The course allows pupils to acquire knowledge and understanding of the past. It gives them the opportunity to investigate historical events, people and issues from a wide range of historical periods. Pupils will use a variety of historical sources critically. It develops an understanding of how the past has been represented and interpreted.
The Department is part of the Humanities faculty. Currently there are two rooms dedicated to the study of history. These rooms are recently refurbished and allow pupils to explore the past through a range of resources.
Mr A. Nash – Lead History Teacher
Ms T. Selwood – Teacher of History/Deputy Senco
At Key Stage 3, pupils study a range of medieval, early modern and modern history. Vital skills, necessary to be successful in the GCSE are developed across the three-year Key Stage 3 programme of study.

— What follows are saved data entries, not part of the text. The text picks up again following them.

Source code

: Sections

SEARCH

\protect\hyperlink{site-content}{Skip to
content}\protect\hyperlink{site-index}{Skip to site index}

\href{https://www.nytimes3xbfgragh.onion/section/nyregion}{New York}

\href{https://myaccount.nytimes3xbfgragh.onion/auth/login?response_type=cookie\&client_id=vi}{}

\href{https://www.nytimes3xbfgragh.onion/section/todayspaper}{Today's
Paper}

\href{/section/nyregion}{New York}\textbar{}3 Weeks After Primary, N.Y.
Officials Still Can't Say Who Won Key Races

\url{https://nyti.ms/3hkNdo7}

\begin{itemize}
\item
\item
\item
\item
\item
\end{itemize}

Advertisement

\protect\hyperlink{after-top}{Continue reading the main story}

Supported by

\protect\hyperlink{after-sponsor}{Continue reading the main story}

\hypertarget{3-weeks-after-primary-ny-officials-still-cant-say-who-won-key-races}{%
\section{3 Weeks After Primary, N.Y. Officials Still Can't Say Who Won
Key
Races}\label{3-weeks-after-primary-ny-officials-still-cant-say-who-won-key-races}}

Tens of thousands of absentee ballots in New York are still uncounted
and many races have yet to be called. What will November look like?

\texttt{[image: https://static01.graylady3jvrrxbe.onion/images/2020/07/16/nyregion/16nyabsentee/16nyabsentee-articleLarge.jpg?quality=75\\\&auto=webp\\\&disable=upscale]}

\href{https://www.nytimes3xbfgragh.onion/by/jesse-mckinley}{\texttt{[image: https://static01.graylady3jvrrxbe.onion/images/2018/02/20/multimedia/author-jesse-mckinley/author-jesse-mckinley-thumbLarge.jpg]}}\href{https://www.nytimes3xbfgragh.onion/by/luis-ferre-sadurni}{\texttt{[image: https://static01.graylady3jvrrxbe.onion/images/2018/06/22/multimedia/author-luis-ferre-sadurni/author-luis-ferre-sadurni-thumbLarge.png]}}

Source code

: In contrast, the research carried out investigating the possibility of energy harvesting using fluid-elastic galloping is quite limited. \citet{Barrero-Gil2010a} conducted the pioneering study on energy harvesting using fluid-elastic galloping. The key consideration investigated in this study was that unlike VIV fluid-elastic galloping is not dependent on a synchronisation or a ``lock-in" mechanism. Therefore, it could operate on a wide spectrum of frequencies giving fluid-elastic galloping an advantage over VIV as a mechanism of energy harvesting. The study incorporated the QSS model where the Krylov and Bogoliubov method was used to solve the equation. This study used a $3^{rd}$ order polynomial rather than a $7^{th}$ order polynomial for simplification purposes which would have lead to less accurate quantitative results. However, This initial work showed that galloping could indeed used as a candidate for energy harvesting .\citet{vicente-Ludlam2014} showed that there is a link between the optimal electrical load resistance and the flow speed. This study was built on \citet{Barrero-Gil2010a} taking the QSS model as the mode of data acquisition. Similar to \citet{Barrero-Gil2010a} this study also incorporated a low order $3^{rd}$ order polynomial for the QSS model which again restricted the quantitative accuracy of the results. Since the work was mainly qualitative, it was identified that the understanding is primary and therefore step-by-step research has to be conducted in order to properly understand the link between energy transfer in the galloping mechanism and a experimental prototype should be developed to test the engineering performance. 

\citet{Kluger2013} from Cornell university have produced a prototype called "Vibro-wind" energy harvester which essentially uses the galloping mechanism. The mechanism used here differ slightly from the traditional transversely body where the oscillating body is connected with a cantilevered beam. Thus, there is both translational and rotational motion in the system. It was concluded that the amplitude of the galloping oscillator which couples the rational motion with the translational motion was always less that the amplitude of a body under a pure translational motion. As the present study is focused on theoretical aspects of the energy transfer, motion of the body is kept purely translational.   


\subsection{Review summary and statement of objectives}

In Year 7, pupils begin with a study around the skills required to be an effective historian. In term 2 the pupils focus in causation, and to be precise a study surrounding what enabled William Duke of Normandy to be successful in the Battle of Hastings. Pupils then move on to look at the mechanisms employed by William to maintain control of his new conquest after 1066. They complete an early modern history unit which scrutinise the details and events of the Tudor age. This scheme of work has a clear focus on the religious change and continuity of the era. The final topic is in the Stuart era where the pupils’ focus is on the causes and events of the English Civil War.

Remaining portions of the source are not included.